Text Encrypt / Decrypt

AES-encrypt text with a password.

Everything runs locally. Your text and password never leave your browser — nothing is uploaded. There is no password recovery, so if you forget the password the encrypted text cannot be recovered.

Encrypt and decrypt text with a password

This free text encryption tool scrambles your message with AES-256-GCM, one of the strongest and most widely trusted encryption standards. Your password is stretched into a 256-bit key using PBKDF2 with 100,000 iterations of SHA-256, so only someone with the exact password can read the result. It is ideal for protecting private notes, API keys, recovery phrases, and any sensitive text you need to store or send. Everything happens in your browser using the built-in Web Crypto API — no text and no password are ever uploaded.

How to encrypt or decrypt text

  1. Choose Encrypt to protect text, or Decrypt to recover it.
  2. Type or paste your text into the input box.
  3. Enter a strong password — use Show to check what you typed.
  4. Click Process to run the encryption or decryption locally.
  5. Use Copy output to grab the result, then store your password safely.

Why the password matters

The security of your message depends almost entirely on your password. A long, unique passphrase is dramatically harder to guess than a short or common word, so consider generating one with the password generator. Because there is no recovery option, save the password somewhere secure before you close the page — without it, the ciphertext is unrecoverable by design.

Encoding, hashing, and encryption

Encryption is reversible with the right key, which makes it different from hashing. If you only need a one-way fingerprint or checksum of your data rather than something you can decrypt, reach for the hash generator instead. Use encryption when you need to hide text and later read it back, and hashing when you need to verify integrity without ever recovering the original.

Frequently asked questions

How does password-based text encryption work here?

When you encrypt, the tool generates a random 16-byte salt and a random 12-byte initialization vector, then derives a 256-bit key from your password using PBKDF2 with 100,000 rounds of SHA-256. Your text is encrypted with AES-256-GCM, and the result is the Base64 of the salt, IV, and ciphertext joined together. To decrypt, paste that Base64 back in with the same password.

Is my text or password sent to a server?

No. Everything runs locally in your browser using the built-in Web Crypto API. Your text, your password, and the encrypted result never leave your device — nothing is uploaded, logged, or stored. That makes it safe for private notes, keys, and other sensitive strings.

What happens if I forget the password?

There is no password recovery and no backdoor.

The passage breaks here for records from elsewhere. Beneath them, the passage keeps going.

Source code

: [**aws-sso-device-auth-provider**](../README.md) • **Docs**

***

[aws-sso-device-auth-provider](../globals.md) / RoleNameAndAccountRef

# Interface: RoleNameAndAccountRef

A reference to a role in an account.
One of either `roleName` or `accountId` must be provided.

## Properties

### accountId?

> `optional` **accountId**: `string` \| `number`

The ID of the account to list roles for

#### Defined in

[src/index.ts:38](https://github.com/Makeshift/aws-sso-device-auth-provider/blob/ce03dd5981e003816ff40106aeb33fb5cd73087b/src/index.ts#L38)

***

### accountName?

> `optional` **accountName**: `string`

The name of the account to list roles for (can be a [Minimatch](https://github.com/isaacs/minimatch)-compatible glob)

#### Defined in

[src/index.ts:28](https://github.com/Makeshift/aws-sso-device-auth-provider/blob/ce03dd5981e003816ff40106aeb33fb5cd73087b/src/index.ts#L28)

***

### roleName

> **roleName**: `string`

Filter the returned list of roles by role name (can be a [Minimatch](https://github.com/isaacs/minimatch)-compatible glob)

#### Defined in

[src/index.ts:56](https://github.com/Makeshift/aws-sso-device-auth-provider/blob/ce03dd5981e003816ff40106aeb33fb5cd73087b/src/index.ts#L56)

AES-256-GCM with a PBKDF2-derived key means the only way to decrypt is with the exact password used to encrypt. If you lose or mistype the password, the ciphertext cannot be recovered, so store your password somewhere safe.

Why does decryption fail with valid-looking text?

Decryption fails if the password is wrong, or if the encrypted text was altered, truncated, or copied incompletely. AES-GCM verifies integrity, so even a single changed character causes it to reject the data. Re-copy the full encrypted string and double-check the password, then try again.

How strong is AES-256-GCM?

AES-256-GCM is a modern, authenticated encryption standard trusted for protecting sensitive data. It provides both confidentiality and tamper-detection. The real-world strength depends heavily on your password — a long, unique passphrase is far harder to guess than a short common word.

Can I share encrypted text safely?

You can send the encrypted Base64 over any channel, since it reveals nothing without the password. Share the password separately through a different, trusted channel — never in the same message as the ciphertext.